A 2016 study comparing police versus EMS transport in patients with penetrating trauma noted that among all police transports, about 88% occurred in Philadelphia, Sacramento, and Detroit. The study found similar risk-adjusted mortality for police and EMS transport based on national 2010-2012 figures of 88,564 total transports with 97.2% transported by EMS and 2.8% by police.

A recent review of police and EMS transport in Philadelphia noted that Philadelphia has the highest rate of police transport nationally and reported that predictors of police transport included patients who were Black (OR 1.5) or Hispanic (OR 1.38), those who were injured with a firearm (OR 1.58) or injured at night (OR 1.48), those with a decreased level of consciousness (OR 1.18), and those transported from neighborhoods with a higher Black population (OR 1.18), vacant housing (OR 1.4), or fire stations (OR 1.32).

Cannon and colleagues’ coarsened exact matching criteria included age, Injury Severity Score (on a scale where 1-8 reflects low, 9-25 moderate, and 26-75 high severity), Glasgow Coma Score, and systolic blood pressure.

During the 2014-2018 course of the study, the number of annual police transports increased from 328 to 489 (P=0.04), while EMS transport remained unchanged (246 to 281; P=0.44).

Unadjusted analysis showed patients transported by police were younger (median age 27 vs 32), more often injured by a firearm (88.4% vs 50.7%), and had a higher median Injury Severity Score (14 vs 10) compared with those transported by EMS.

Subgroup analysis showed that patients with severe injuries transported by police were less likely to be dead on arrival compared with matched patients transported by EMS (33.0% vs 40.7%, OR 0.48, 95% CI 0.24-0.94, P=0.03).

Limitations include focus on penetrating injuries in an urban environment with available police, EMS crews, and trauma centers. Generalizability to other injuries or suburban and rural areas is uncertain.

In addition, several critical data points were not available for analysis, including time from injury to police or EMS arrival, time from police or EMS arrival to hospital arrival, and interventions performed at the scene or during transport, Inaba and Jurkovich pointed out.
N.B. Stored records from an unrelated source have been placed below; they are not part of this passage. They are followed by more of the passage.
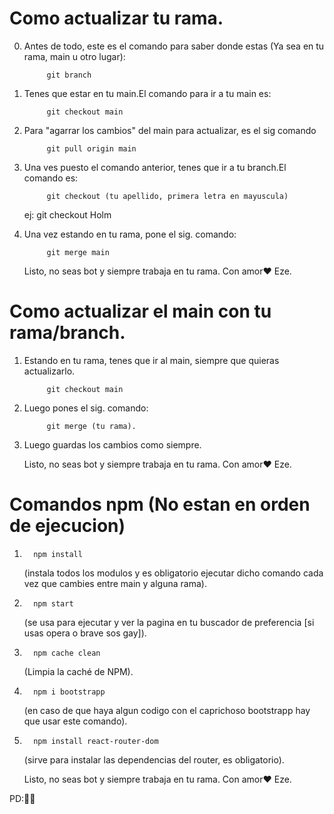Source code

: # Como actualizar tu rama.

0) Antes de todo, este es el comando para saber donde estas (Ya sea en tu rama, main u otro lugar):

            git branch

1) Tenes que estar en tu main.El comando para ir a tu main es:
      
            git checkout main

2) Para "agarrar los cambios" del main para actualizar, es el sig comando
   
            git pull origin main

3) Una ves puesto el comando anterior, tenes que ir a tu branch.El comando es:

            git checkout (tu apellido, primera letra en mayuscula)
      ej:   git checkout Holm

4) Una vez estando en tu rama, pone el sig. comando:

            git merge main

   Listo, no seas bot y siempre trabaja en tu rama. Con amor❤️ Eze.

# Como actualizar el main con tu rama/branch.

1) Estando en tu rama, tenes que ir al main, siempre que quieras actualizarlo.

            git checkout main

2) Luego pones el sig. comando:

            git merge (tu rama).

3) Luego guardas los cambios como siempre.

   Listo, no seas bot y siempre trabaja en tu rama. Con amor❤️ Eze.

# Comandos npm (No estan en orden de ejecucion)

1)       npm install 
      (instala todos los modulos y es obligatorio ejecutar dicho comando cada vez que cambies entre main y alguna rama).

2)       npm start 
      (se usa para ejecutar y ver la pagina en tu buscador de preferencia [si usas opera o brave sos gay]).

3)       npm cache clean  
      (Limpia la caché de NPM).

4)       npm i bootstrapp 
      (en caso de que haya algun codigo con el caprichoso bootstrapp hay que usar este comando).

5)       npm install react-router-dom
      (sirve para instalar las dependencias del router, es obligatorio).

   Listo, no seas bot y siempre trabaja en tu rama. Con amor❤️ Eze.

PD:🍆🍑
Despite these limitations, this study addressed a critical area of research and further research is warranted, they added. “For patients who are critically ill or injured and for whom minutes count, having a policy that allows a law enforcement officer who is already at the scene to extract a patient directly from the hot zone where EMS cannot safely enter and to initiate transportation immediately, decreasing the time to definitive trauma care, may save both officer and civilian lives,” they wrote.

“The optimal patient population that should be transported by the police, what magnitude of delay until EMS arrives is acceptable to wait, and what, if any, life-saving interventions should be implemented during transport all need to be delineated.”
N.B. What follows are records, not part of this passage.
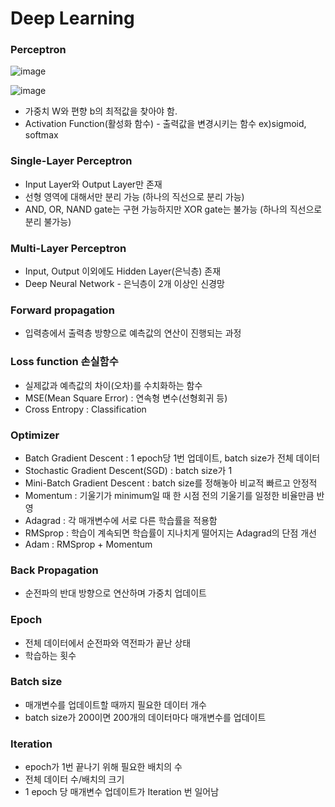 # Deep Learning

### Perceptron
![image](https://user-images.githubusercontent.com/62679143/137453262-f68dbad9-2c7a-4991-8223-806605e56f22.png)

![image](https://user-images.githubusercontent.com/62679143/137453612-b30c91f8-8bbd-4423-b296-4553f2927575.png)
- 가중치 W와 편향 b의 최적값을 찾아야 함.
- Activation Function(활성화 함수) - 출력값을 변경시키는 함수 ex)sigmoid, softmax

### Single-Layer Perceptron
- Input Layer와 Output Layer만 존재
- 선형 영역에 대해서만 분리 가능 (하나의 직선으로 분리 가능)
-  AND, OR, NAND gate는 구현 가능하지만 XOR gate는 불가능 (하나의 직선으로 분리 불가능)

### Multi-Layer Perceptron
- Input, Output 이외에도 Hidden Layer(은닉층) 존재
- Deep Neural Network - 은닉층이 2개 이상인 신경망

### Forward propagation
- 입력층에서 출력층 방향으로 예측값의 연산이 진행되는 과정

### Loss function 손실함수
- 실제값과 예측값의 차이(오차)를 수치화하는 함수
- MSE(Mean Square Error) : 연속형 변수(선형회귀 등)
- Cross Entropy : Classification

### Optimizer
- Batch Gradient Descent : 1 epoch당 1번 업데이트, batch size가 전체 데이터
- Stochastic Gradient Descent(SGD) : batch size가 1
- Mini-Batch Gradient Descent : batch size를 정해놓아 비교적 빠르고 안정적
- Momentum : 기울기가 minimum일 때 한 시점 전의 기울기를 일정한 비율만큼 반영
- Adagrad : 각 매개변수에 서로 다른 학습률을 적용함
- RMSprop : 학습이 계속되면 학습률이 지나치게 떨어지는 Adagrad의 단점 개선
- Adam : RMSprop + Momentum

### Back Propagation
- 순전파의 반대 방향으로 연산하며 가중치 업데이트

### Epoch
- 전체 데이터에서 순전파와 역전파가 끝난 상태
- 학습하는 횟수

### Batch size
- 매개변수를 업데이트할 때까지 필요한 데이터 개수
- batch size가 200이면 200개의 데이터마다 매개변수를 업데이트

### Iteration
- epoch가 1번 끝나기 위해 필요한 배치의 수
- 전체 데이터 수/배치의 크기
- 1 epoch 당 매개변수 업데이트가 Iteration 번 일어남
  1. Penetrating trauma patients with similar injury mechanism and severity had similar 24-hour mortality rates whether they were transported to level 1 and 2 trauma centers by police or by emergency medical service (EMS), a retrospective study in Philadelphia found.

  2. Philadelphia is one of several U.S. cities that allow or encourage police transport of patients with severe penetrating wounds directly to trauma centers rather than delaying transport to wait for EMS.

Paul Smyth, MD, Contributing Writer, BreakingMED™

Cannon reported receiving author royalties from UpToDate outside the submitted work.

The editorialists had no disclosures.